--- Assignment ---
Transcribe the records in full.
START Exercise inputs
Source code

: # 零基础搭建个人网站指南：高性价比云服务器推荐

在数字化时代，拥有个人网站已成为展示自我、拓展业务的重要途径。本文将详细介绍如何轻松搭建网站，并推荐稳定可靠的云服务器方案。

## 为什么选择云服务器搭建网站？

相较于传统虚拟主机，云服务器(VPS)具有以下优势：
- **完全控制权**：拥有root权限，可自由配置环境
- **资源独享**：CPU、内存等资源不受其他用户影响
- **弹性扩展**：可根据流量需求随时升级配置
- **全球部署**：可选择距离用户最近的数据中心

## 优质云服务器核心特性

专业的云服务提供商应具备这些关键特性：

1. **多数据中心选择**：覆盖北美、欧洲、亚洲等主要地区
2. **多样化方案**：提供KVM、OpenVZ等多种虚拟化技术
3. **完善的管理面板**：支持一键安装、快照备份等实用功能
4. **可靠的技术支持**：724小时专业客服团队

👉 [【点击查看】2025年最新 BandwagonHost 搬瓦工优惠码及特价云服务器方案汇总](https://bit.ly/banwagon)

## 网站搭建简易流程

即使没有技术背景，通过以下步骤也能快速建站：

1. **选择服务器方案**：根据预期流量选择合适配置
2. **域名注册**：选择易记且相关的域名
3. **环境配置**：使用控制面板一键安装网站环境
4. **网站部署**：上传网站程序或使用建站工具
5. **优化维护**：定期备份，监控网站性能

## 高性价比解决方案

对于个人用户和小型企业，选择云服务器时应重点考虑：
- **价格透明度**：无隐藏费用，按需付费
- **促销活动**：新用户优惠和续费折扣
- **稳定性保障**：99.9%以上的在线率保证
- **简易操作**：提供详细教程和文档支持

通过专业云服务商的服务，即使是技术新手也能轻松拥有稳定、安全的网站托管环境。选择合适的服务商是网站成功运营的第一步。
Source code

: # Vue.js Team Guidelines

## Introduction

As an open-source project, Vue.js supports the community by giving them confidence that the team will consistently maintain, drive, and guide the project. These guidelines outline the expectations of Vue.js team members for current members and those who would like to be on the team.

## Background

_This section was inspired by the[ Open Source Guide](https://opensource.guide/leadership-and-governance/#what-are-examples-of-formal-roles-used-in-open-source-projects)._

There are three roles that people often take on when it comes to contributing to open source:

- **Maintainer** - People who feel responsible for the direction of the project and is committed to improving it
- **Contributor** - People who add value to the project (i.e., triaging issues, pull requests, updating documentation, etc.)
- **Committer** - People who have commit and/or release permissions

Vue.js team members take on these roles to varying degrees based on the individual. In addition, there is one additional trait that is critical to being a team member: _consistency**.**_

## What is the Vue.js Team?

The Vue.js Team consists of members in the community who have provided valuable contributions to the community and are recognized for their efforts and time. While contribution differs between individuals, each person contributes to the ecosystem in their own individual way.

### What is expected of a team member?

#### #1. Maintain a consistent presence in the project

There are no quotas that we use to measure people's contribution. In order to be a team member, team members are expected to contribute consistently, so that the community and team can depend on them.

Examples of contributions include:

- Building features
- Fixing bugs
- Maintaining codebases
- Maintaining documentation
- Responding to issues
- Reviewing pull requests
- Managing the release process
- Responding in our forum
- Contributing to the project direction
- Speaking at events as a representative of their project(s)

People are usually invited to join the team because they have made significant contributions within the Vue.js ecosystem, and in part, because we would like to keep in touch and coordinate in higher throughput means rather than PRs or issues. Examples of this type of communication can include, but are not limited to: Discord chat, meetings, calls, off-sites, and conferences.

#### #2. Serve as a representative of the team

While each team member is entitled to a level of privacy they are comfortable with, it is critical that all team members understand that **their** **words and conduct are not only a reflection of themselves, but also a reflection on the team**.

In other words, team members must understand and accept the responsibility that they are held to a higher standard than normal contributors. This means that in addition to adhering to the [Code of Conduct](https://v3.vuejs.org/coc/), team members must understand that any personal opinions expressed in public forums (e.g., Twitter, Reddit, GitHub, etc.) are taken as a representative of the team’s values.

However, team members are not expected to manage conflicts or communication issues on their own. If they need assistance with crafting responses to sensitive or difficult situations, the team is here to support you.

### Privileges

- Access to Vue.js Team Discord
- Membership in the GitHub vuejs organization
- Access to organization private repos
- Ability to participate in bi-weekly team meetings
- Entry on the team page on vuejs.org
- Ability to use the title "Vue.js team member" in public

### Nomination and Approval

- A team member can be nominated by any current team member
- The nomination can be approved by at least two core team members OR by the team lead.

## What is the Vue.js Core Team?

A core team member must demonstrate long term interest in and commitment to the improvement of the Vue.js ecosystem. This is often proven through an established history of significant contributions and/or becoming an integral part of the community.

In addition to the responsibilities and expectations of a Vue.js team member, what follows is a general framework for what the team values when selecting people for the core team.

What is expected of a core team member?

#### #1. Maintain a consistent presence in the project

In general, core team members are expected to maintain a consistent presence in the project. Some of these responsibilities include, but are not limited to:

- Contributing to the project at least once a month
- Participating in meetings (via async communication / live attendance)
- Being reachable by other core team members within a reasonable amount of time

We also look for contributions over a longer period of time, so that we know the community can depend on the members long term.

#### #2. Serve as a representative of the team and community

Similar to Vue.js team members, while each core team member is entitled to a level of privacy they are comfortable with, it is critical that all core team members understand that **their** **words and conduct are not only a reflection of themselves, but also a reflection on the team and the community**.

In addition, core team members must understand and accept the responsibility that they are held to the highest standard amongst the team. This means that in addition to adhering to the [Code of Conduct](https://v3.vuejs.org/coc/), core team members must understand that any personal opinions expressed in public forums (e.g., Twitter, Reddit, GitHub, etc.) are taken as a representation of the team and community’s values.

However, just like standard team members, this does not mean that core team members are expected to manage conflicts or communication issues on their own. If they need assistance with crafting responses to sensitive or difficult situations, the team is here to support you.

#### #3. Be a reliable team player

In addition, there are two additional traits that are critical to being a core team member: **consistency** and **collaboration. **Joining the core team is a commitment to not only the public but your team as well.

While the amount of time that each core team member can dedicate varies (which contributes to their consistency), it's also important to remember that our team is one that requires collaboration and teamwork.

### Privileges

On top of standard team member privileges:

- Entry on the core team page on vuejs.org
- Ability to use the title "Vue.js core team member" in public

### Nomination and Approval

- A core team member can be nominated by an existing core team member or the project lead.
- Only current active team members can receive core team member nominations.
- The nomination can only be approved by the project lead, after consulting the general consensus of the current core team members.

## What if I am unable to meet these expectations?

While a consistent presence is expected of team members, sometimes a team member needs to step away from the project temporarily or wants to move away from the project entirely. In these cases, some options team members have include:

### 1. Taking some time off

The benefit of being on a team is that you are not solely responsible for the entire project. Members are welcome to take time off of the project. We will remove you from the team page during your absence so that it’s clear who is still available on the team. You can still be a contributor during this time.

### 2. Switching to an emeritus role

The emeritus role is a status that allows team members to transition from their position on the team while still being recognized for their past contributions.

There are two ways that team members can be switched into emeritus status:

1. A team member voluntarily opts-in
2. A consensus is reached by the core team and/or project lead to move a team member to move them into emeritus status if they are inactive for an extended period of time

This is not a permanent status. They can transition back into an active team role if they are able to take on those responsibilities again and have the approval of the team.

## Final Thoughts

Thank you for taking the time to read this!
END Exercise inputs
--- Solution for this problem ---
Source code

: # 零基础搭建个人网站指南：高性价比云服务器推荐

在数字化时代，拥有个人网站已成为展示自我、拓展业务的重要途径。本文将详细介绍如何轻松搭建网站，并推荐稳定可靠的云服务器方案。

## 为什么选择云服务器搭建网站？

相较于传统虚拟主机，云服务器(VPS)具有以下优势：
- **完全控制权**：拥有root权限，可自由配置环境
- **资源独享**：CPU、内存等资源不受其他用户影响
- **弹性扩展**：可根据流量需求随时升级配置
- **全球部署**：可选择距离用户最近的数据中心

## 优质云服务器核心特性

专业的云服务提供商应具备这些关键特性：

1. **多数据中心选择**：覆盖北美、欧洲、亚洲等主要地区
2. **多样化方案**：提供KVM、OpenVZ等多种虚拟化技术
3. **完善的管理面板**：支持一键安装、快照备份等实用功能
4. **可靠的技术支持**：724小时专业客服团队

👉 [【点击查看】2025年最新 BandwagonHost 搬瓦工优惠码及特价云服务器方案汇总](https://bit.ly/banwagon)

## 网站搭建简易流程

即使没有技术背景，通过以下步骤也能快速建站：

1. **选择服务器方案**：根据预期流量选择合适配置
2. **域名注册**：选择易记且相关的域名
3. **环境配置**：使用控制面板一键安装网站环境
4. **网站部署**：上传网站程序或使用建站工具
5. **优化维护**：定期备份，监控网站性能

## 高性价比解决方案

对于个人用户和小型企业，选择云服务器时应重点考虑：
- **价格透明度**：无隐藏费用，按需付费
- **促销活动**：新用户优惠和续费折扣
- **稳定性保障**：99.9%以上的在线率保证
- **简易操作**：提供详细教程和文档支持

通过专业云服务商的服务，即使是技术新手也能轻松拥有稳定、安全的网站托管环境。选择合适的服务商是网站成功运营的第一步。
Source code

: # Vue.js Team Guidelines

## Introduction

As an open-source project, Vue.js supports the community by giving them confidence that the team will consistently maintain, drive, and guide the project. These guidelines outline the expectations of Vue.js team members for current members and those who would like to be on the team.

## Background

_This section was inspired by the[ Open Source Guide](https://opensource.guide/leadership-and-governance/#what-are-examples-of-formal-roles-used-in-open-source-projects)._

There are three roles that people often take on when it comes to contributing to open source:

- **Maintainer** - People who feel responsible for the direction of the project and is committed to improving it
- **Contributor** - People who add value to the project (i.e., triaging issues, pull requests, updating documentation, etc.)
- **Committer** - People who have commit and/or release permissions

Vue.js team members take on these roles to varying degrees based on the individual. In addition, there is one additional trait that is critical to being a team member: _consistency**.**_

## What is the Vue.js Team?

The Vue.js Team consists of members in the community who have provided valuable contributions to the community and are recognized for their efforts and time. While contribution differs between individuals, each person contributes to the ecosystem in their own individual way.

### What is expected of a team member?

#### #1. Maintain a consistent presence in the project

There are no quotas that we use to measure people's contribution. In order to be a team member, team members are expected to contribute consistently, so that the community and team can depend on them.

Examples of contributions include:

- Building features
- Fixing bugs
- Maintaining codebases
- Maintaining documentation
- Responding to issues
- Reviewing pull requests
- Managing the release process
- Responding in our forum
- Contributing to the project direction
- Speaking at events as a representative of their project(s)

People are usually invited to join the team because they have made significant contributions within the Vue.js ecosystem, and in part, because we would like to keep in touch and coordinate in higher throughput means rather than PRs or issues. Examples of this type of communication can include, but are not limited to: Discord chat, meetings, calls, off-sites, and conferences.

#### #2. Serve as a representative of the team

While each team member is entitled to a level of privacy they are comfortable with, it is critical that all team members understand that **their** **words and conduct are not only a reflection of themselves, but also a reflection on the team**.

In other words, team members must understand and accept the responsibility that they are held to a higher standard than normal contributors. This means that in addition to adhering to the [Code of Conduct](https://v3.vuejs.org/coc/), team members must understand that any personal opinions expressed in public forums (e.g., Twitter, Reddit, GitHub, etc.) are taken as a representative of the team’s values.

However, team members are not expected to manage conflicts or communication issues on their own. If they need assistance with crafting responses to sensitive or difficult situations, the team is here to support you.

### Privileges

- Access to Vue.js Team Discord
- Membership in the GitHub vuejs organization
- Access to organization private repos
- Ability to participate in bi-weekly team meetings
- Entry on the team page on vuejs.org
- Ability to use the title "Vue.js team member" in public

### Nomination and Approval

- A team member can be nominated by any current team member
- The nomination can be approved by at least two core team members OR by the team lead.

## What is the Vue.js Core Team?

A core team member must demonstrate long term interest in and commitment to the improvement of the Vue.js ecosystem. This is often proven through an established history of significant contributions and/or becoming an integral part of the community.

In addition to the responsibilities and expectations of a Vue.js team member, what follows is a general framework for what the team values when selecting people for the core team.

What is expected of a core team member?

#### #1. Maintain a consistent presence in the project

In general, core team members are expected to maintain a consistent presence in the project. Some of these responsibilities include, but are not limited to:

- Contributing to the project at least once a month
- Participating in meetings (via async communication / live attendance)
- Being reachable by other core team members within a reasonable amount of time

We also look for contributions over a longer period of time, so that we know the community can depend on the members long term.

#### #2. Serve as a representative of the team and community

Similar to Vue.js team members, while each core team member is entitled to a level of privacy they are comfortable with, it is critical that all core team members understand that **their** **words and conduct are not only a reflection of themselves, but also a reflection on the team and the community**.

In addition, core team members must understand and accept the responsibility that they are held to the highest standard amongst the team. This means that in addition to adhering to the [Code of Conduct](https://v3.vuejs.org/coc/), core team members must understand that any personal opinions expressed in public forums (e.g., Twitter, Reddit, GitHub, etc.) are taken as a representation of the team and community’s values.

However, just like standard team members, this does not mean that core team members are expected to manage conflicts or communication issues on their own. If they need assistance with crafting responses to sensitive or difficult situations, the team is here to support you.

#### #3. Be a reliable team player

In addition, there are two additional traits that are critical to being a core team member: **consistency** and **collaboration. **Joining the core team is a commitment to not only the public but your team as well.

While the amount of time that each core team member can dedicate varies (which contributes to their consistency), it's also important to remember that our team is one that requires collaboration and teamwork.

### Privileges

On top of standard team member privileges:

- Entry on the core team page on vuejs.org
- Ability to use the title "Vue.js core team member" in public

### Nomination and Approval

- A core team member can be nominated by an existing core team member or the project lead.
- Only current active team members can receive core team member nominations.
- The nomination can only be approved by the project lead, after consulting the general consensus of the current core team members.

## What if I am unable to meet these expectations?

While a consistent presence is expected of team members, sometimes a team member needs to step away from the project temporarily or wants to move away from the project entirely. In these cases, some options team members have include:

### 1. Taking some time off

The benefit of being on a team is that you are not solely responsible for the entire project. Members are welcome to take time off of the project. We will remove you from the team page during your absence so that it’s clear who is still available on the team. You can still be a contributor during this time.

### 2. Switching to an emeritus role

The emeritus role is a status that allows team members to transition from their position on the team while still being recognized for their past contributions.

There are two ways that team members can be switched into emeritus status:

1. A team member voluntarily opts-in
2. A consensus is reached by the core team and/or project lead to move a team member to move them into emeritus status if they are inactive for an extended period of time

This is not a permanent status. They can transition back into an active team role if they are able to take on those responsibilities again and have the approval of the team.

## Final Thoughts

Thank you for taking the time to read this!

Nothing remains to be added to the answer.